Reputation: 149813
From the Smart matching in detail section in perlsyn:
The smart match operator short-circuits whenever possible.
Does ~~
have anything in common with short circuit operators (&&
, ||
, etc.) ?
Upvotes: 3
Views: 376
Reputation: 2434
Yes, in the sense that when one of the arguments is an Array or a Hash, ~~
will only check elements until it can be sure of the result.
For instance, in sub x { ... }; my %h; ...; %h ~~ \&x
, the smart match returns true only if x
returns true for all the keys of %h
; if one call returns false, the match can return false at once without checking the rest of the keys.
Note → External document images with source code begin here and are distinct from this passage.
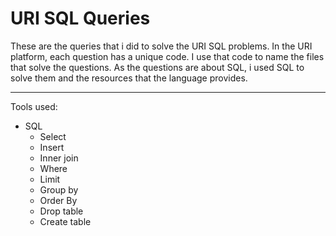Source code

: # URI SQL Queries

These are the queries that i did to solve the URI SQL problems. In the URI platform, each question has a unique code. I use that code to name the files that solve the questions. As the questions are about SQL, i used SQL to solve them and the resources that the language provides.

---

 Tools used:
 - SQL
   - Select
   - Insert
   - Inner join
   - Where
   - Limit
   - Group by
   - Order By
   - Drop table
   - Create table

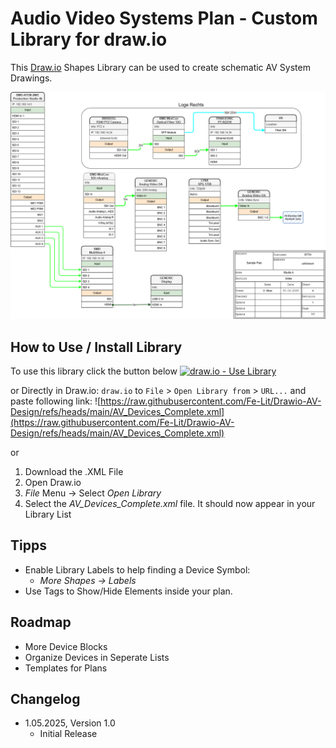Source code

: # Audio Video Systems Plan - Custom Library for draw.io

This [Draw.io](https://www.drawio.com/) Shapes Library can be used to create schematic AV System Drawings.

![Example AV System Diagram](Sample_Drawing.png)


## How to Use / Install Library
To use this library click the button below
[![draw.io - Use Library](https://img.shields.io/static/v1?label=draw.io&message=Use+Library&color=c36f08)](https://app.diagrams.net/?splash=0&clibs=Uhttps%3A%2F%2Fraw.githubusercontent.com%2FFe-Lit%2FDrawio-AV-Design%2Frefs%2Fheads%2Fmain%2FAV_Devices_Complete.xml)

or Directly in Draw.io: 
`draw.io` to `File` > `Open Library from` > `URL...` and paste following link:
![https://raw.githubusercontent.com/Fe-Lit/Drawio-AV-Design/refs/heads/main/AV_Devices_Complete.xml](https://raw.githubusercontent.com/Fe-Lit/Drawio-AV-Design/refs/heads/main/AV_Devices_Complete.xml)

or
1. Download the .XML File
2. Open Draw.io
3. *File* Menu -> Select *Open Library*
4. Select the *AV_Devices_Complete.xml* file. It should now appear in your Library List

## Tipps

- Enable Library Labels to help finding a Device Symbol:
	- *More Shapes -> Labels*
- Use Tags to Show/Hide Elements inside your plan.

## Roadmap

- More Device Blocks
- Organize Devices in Seperate Lists
- Templates for Plans


## Changelog

- 1.05.2025, Version 1.0
	- Initial Release
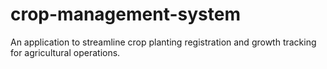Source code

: # crop-management-system
An application to streamline crop planting registration and growth tracking for agricultural operations.
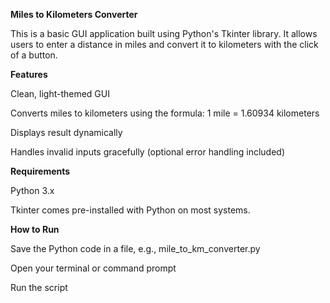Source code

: **Miles to Kilometers Converter**

This is a basic GUI application built using Python's Tkinter library. It allows users to enter a distance in miles and convert it to kilometers with the click of a button.

**Features**

Clean, light-themed GUI

Converts miles to kilometers using the formula:
1 mile = 1.60934 kilometers

Displays result dynamically

Handles invalid inputs gracefully (optional error handling included)

**Requirements**

Python 3.x

Tkinter comes pre-installed with Python on most systems. 


**How to Run**

Save the Python code in a file, e.g., mile_to_km_converter.py

Open your terminal or command prompt

Run the script

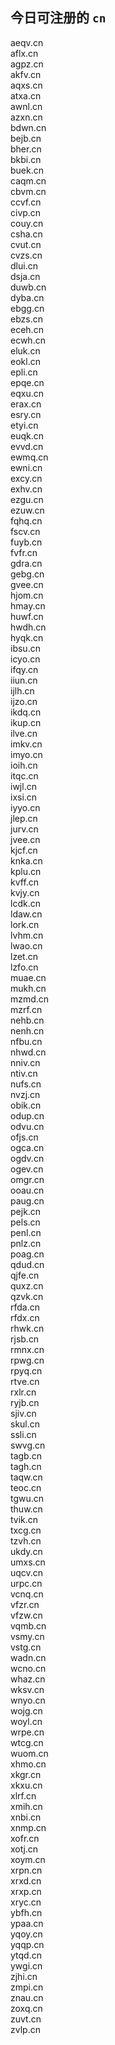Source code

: 
## 今日可注册的 `cn`
>
aeqv.cn   
aflx.cn   
agpz.cn   
akfv.cn   
aqxs.cn   
atxa.cn   
awnl.cn   
azxn.cn   
bdwn.cn   
bejb.cn   
bher.cn   
bkbi.cn   
buek.cn   
caqm.cn   
cbvm.cn   
ccvf.cn   
civp.cn   
couy.cn   
csha.cn   
cvut.cn   
cvzs.cn   
dlui.cn   
dsja.cn   
duwb.cn   
dyba.cn   
ebgg.cn   
ebzs.cn   
eceh.cn   
ecwh.cn   
eluk.cn   
eokl.cn   
epli.cn   
epqe.cn   
eqxu.cn   
erax.cn   
esry.cn   
etyi.cn   
euqk.cn   
evvd.cn   
ewmq.cn   
ewni.cn   
excy.cn   
exhv.cn   
ezgu.cn   
ezuw.cn   
fqhq.cn   
fscv.cn   
fuyb.cn   
fvfr.cn   
gdra.cn   
gebg.cn   
gvee.cn   
hjom.cn   
hmay.cn   
huwf.cn   
hwdh.cn   
hyqk.cn   
ibsu.cn   
icyo.cn   
ifqy.cn   
iiun.cn   
ijlh.cn   
ijzo.cn   
ikdq.cn   
ikup.cn   
ilve.cn   
imkv.cn   
imyo.cn   
ioih.cn   
itqc.cn   
iwjl.cn   
ixsi.cn   
iyyo.cn   
jlep.cn   
jurv.cn   
jvee.cn   
kjcf.cn   
knka.cn   
kplu.cn   
kvff.cn   
kvjy.cn   
lcdk.cn   
ldaw.cn   
lork.cn   
lvhm.cn   
lwao.cn   
lzet.cn   
lzfo.cn   
muae.cn   
mukh.cn   
mzmd.cn   
mzrf.cn   
nehb.cn   
nenh.cn   
nfbu.cn   
nhwd.cn   
nniv.cn   
ntiv.cn   
nufs.cn   
nvzj.cn   
obik.cn   
odup.cn   
odvu.cn   
ofjs.cn   
ogca.cn   
ogdv.cn   
ogev.cn   
omgr.cn   
ooau.cn   
paug.cn   
pejk.cn   
pels.cn   
penl.cn   
pnlz.cn   
poag.cn   
qdud.cn   
qjfe.cn   
quxz.cn   
qzvk.cn   
rfda.cn   
rfdx.cn   
rhwk.cn   
rjsb.cn   
rmnx.cn   
rpwg.cn   
rpyq.cn   
rtve.cn   
rxlr.cn   
ryjb.cn   
sjiv.cn   
skul.cn   
ssli.cn   
swvg.cn   
tagb.cn   
tagh.cn   
taqw.cn   
teoc.cn   
tgwu.cn   
thuw.cn   
tvik.cn   
txcg.cn   
tzvh.cn   
ukdy.cn   
umxs.cn   
uqcv.cn   
urpc.cn   
vcnq.cn   
vfzr.cn   
vfzw.cn   
vqmb.cn   
vsmy.cn   
vstg.cn   
wadn.cn   
wcno.cn   
whaz.cn   
wksv.cn   
wnyo.cn   
wojg.cn   
woyl.cn   
wrpe.cn   
wtcg.cn   
wuom.cn   
xhmo.cn   
xkgr.cn   
xkxu.cn   
xlrf.cn   
xmih.cn   
xnbi.cn   
xnmp.cn   
xofr.cn   
xotj.cn   
xoym.cn   
xrpn.cn   
xrxd.cn   
xrxp.cn   
xryc.cn   
ybfh.cn   
ypaa.cn   
yqoy.cn   
yqqp.cn   
ytqd.cn   
ywgi.cn   
zjhi.cn   
zmpi.cn   
znau.cn   
zoxq.cn   
zuvt.cn   
zvlp.cn   

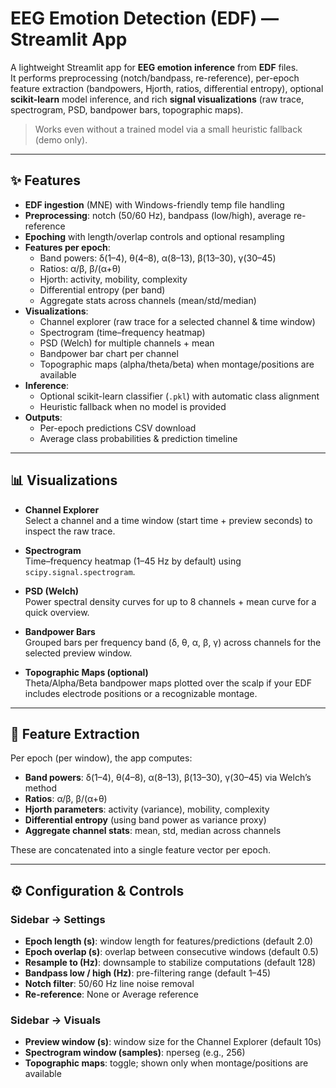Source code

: # EEG Emotion Detection (EDF) — Streamlit App

A lightweight Streamlit app for **EEG emotion inference** from **EDF** files.  
It performs preprocessing (notch/bandpass, re-reference), per-epoch feature extraction (bandpowers, Hjorth, ratios, differential entropy), optional **scikit-learn** model inference, and rich **signal visualizations** (raw trace, spectrogram, PSD, bandpower bars, topographic maps).

> Works even without a trained model via a small heuristic fallback (demo only).

---

## ✨ Features

- **EDF ingestion** (MNE) with Windows-friendly temp file handling
- **Preprocessing**: notch (50/60 Hz), bandpass (low/high), average re-reference
- **Epoching** with length/overlap controls and optional resampling
- **Features per epoch**:
  - Band powers: δ(1–4), θ(4–8), α(8–13), β(13–30), γ(30–45)
  - Ratios: α/β, β/(α+θ)
  - Hjorth: activity, mobility, complexity
  - Differential entropy (per band)
  - Aggregate stats across channels (mean/std/median)
- **Visualizations**:
  - Channel explorer (raw trace for a selected channel & time window)
  - Spectrogram (time–frequency heatmap)
  - PSD (Welch) for multiple channels + mean
  - Bandpower bar chart per channel
  - Topographic maps (alpha/theta/beta) when montage/positions are available
- **Inference**:
  - Optional scikit-learn classifier (`.pkl`) with automatic class alignment
  - Heuristic fallback when no model is provided
- **Outputs**:
  - Per-epoch predictions CSV download
  - Average class probabilities & prediction timeline

---

## 📊 Visualizations

- **Channel Explorer**  
  Select a channel and a time window (start time + preview seconds) to inspect the raw trace.

- **Spectrogram**  
  Time–frequency heatmap (1–45 Hz by default) using `scipy.signal.spectrogram`.

- **PSD (Welch)**  
  Power spectral density curves for up to 8 channels + mean curve for a quick overview.

- **Bandpower Bars**  
  Grouped bars per frequency band (δ, θ, α, β, γ) across channels for the selected preview window.

- **Topographic Maps (optional)**  
  Theta/Alpha/Beta bandpower maps plotted over the scalp if your EDF includes electrode positions or a recognizable montage.

---

## 🧪 Feature Extraction

Per epoch (per window), the app computes:

- **Band powers**: δ(1–4), θ(4–8), α(8–13), β(13–30), γ(30–45) via Welch’s method  
- **Ratios**: α/β, β/(α+θ)  
- **Hjorth parameters**: activity (variance), mobility, complexity  
- **Differential entropy** (using band power as variance proxy)  
- **Aggregate channel stats**: mean, std, median across channels  

These are concatenated into a single feature vector per epoch.

---

## ⚙️ Configuration & Controls

### Sidebar → Settings
- **Epoch length (s)**: window length for features/predictions (default 2.0)  
- **Epoch overlap (s)**: overlap between consecutive windows (default 0.5)  
- **Resample to (Hz)**: downsample to stabilize computations (default 128)  
- **Bandpass low / high (Hz)**: pre-filtering range (default 1–45)  
- **Notch filter**: 50/60 Hz line noise removal  
- **Re-reference**: None or Average reference  

### Sidebar → Visuals
- **Preview window (s)**: window size for the Channel Explorer (default 10s)  
- **Spectrogram window (samples)**: nperseg (e.g., 256)  
- **Topographic maps**: toggle; shown only when montage/positions are available  
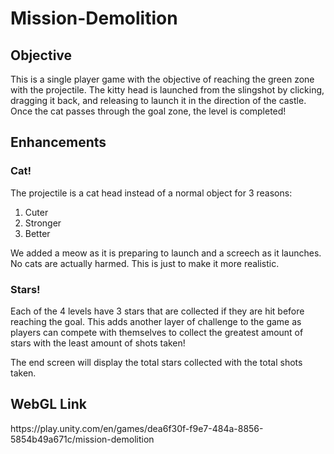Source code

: # Mission-Demolition
## Objective
<p>This is a single player game with the objective of reaching the green zone with the projectile. The kitty head is launched from the slingshot by clicking, dragging it back, and releasing to launch it in the direction of the castle. Once the cat passes through the goal zone, the level is completed!</p>

## Enhancements

### Cat!
<p>The projectile is a cat head instead of a normal object for 3 reasons:</p>
<ol>
  <li>Cuter</li>
  <li>Stronger</li>
  <li>Better</li>
</ol>
<p>We added a meow as it is preparing to launch and a screech as it launches. No cats are actually harmed. This is just to make it more realistic.</p>

### Stars!
<p>Each of the 4 levels have 3 stars that are collected if they are hit before reaching the goal. This adds another layer of challenge to the game as players can compete with themselves to collect the greatest amount of stars with the least amount of shots taken!</p>
<p>The end screen will display the total stars collected with the total shots taken.</p>

## WebGL Link

<p>https://play.unity.com/en/games/dea6f30f-f9e7-484a-8856-5854b49a671c/mission-demolition</p>
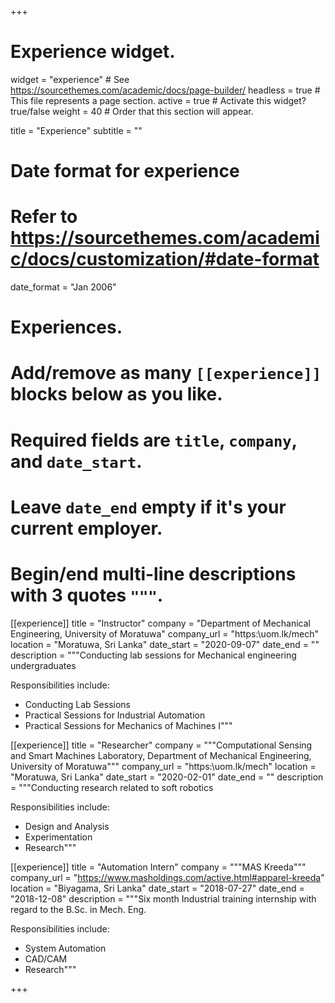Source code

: +++
# Experience widget.
widget = "experience"  # See https://sourcethemes.com/academic/docs/page-builder/
headless = true  # This file represents a page section.
active = true  # Activate this widget? true/false
weight = 40  # Order that this section will appear.

title = "Experience"
subtitle = ""

# Date format for experience
#   Refer to https://sourcethemes.com/academic/docs/customization/#date-format
date_format = "Jan 2006"

# Experiences.
#   Add/remove as many `[[experience]]` blocks below as you like.
#   Required fields are `title`, `company`, and `date_start`.
#   Leave `date_end` empty if it's your current employer.
#   Begin/end multi-line descriptions with 3 quotes `"""`.
[[experience]]
  title = "Instructor"
  company = "Department of Mechanical Engineering, University of Moratuwa"
  company_url = "https:\\uom.lk/mech"
  location = "Moratuwa, Sri Lanka"
  date_start = "2020-09-07"
  date_end = ""
  description = """Conducting lab sessions for Mechanical engineering undergraduates
  
  Responsibilities include:
  
  * Conducting Lab Sessions
  * Practical Sessions for Industrial Automation
  * Practical Sessions for Mechanics of Machines I"""
  
[[experience]]
  title = "Researcher"
  company = """Computational Sensing and Smart Machines Laboratory, Department of Mechanical Engineering, University of Moratuwa"""
  company_url = "https:\\uom.lk/mech"
  location = "Moratuwa, Sri Lanka"
  date_start = "2020-02-01"
  date_end = ""
  description = """Conducting research related to soft robotics
  
  Responsibilities include:
  
  * Design and Analysis
  * Experimentation
  * Research"""  
  

[[experience]]
  title = "Automation Intern"
  company = """MAS Kreeda"""
  company_url = "https://www.masholdings.com/active.html#apparel-kreeda"
  location = "Biyagama, Sri Lanka"
  date_start = "2018-07-27"
  date_end = "2018-12-08"
  description = """Six month Industrial training internship with regard to the B.Sc. in Mech. Eng.
  
  Responsibilities include:
  
  * System Automation
  * CAD/CAM
  * Research""" 

+++
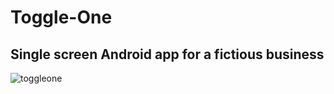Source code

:# Toggle-One
## Single screen Android app for a fictious business
![toggleone](https://cloud.githubusercontent.com/assets/12492121/22622478/73d8e136-eb09-11e6-85a1-ac144b7158e8.png)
This is similar to the &&
operator.
On the other hand, in /foo/ ~~ %h
, the smart match can return true if it finds just one key that matches the regular expression; this is similar to ||
.
Upvotes: 4
Reputation: 15274
The meaning of short-circuiting here is that evaluation will stop as soon as the boolean outcome is established.
perl -E "@x=qw/a b c d/; for (qw/b w/) { say qq($_ - ), $_ ~~ @x ? q(ja) : q(nein) }"
For the input b
, Perl won't look at the elements following b
in @x
. The grep
built-in, on the other hand, to which the document you quote makes reference, will process the entire list even though all that's needed might be a boolean.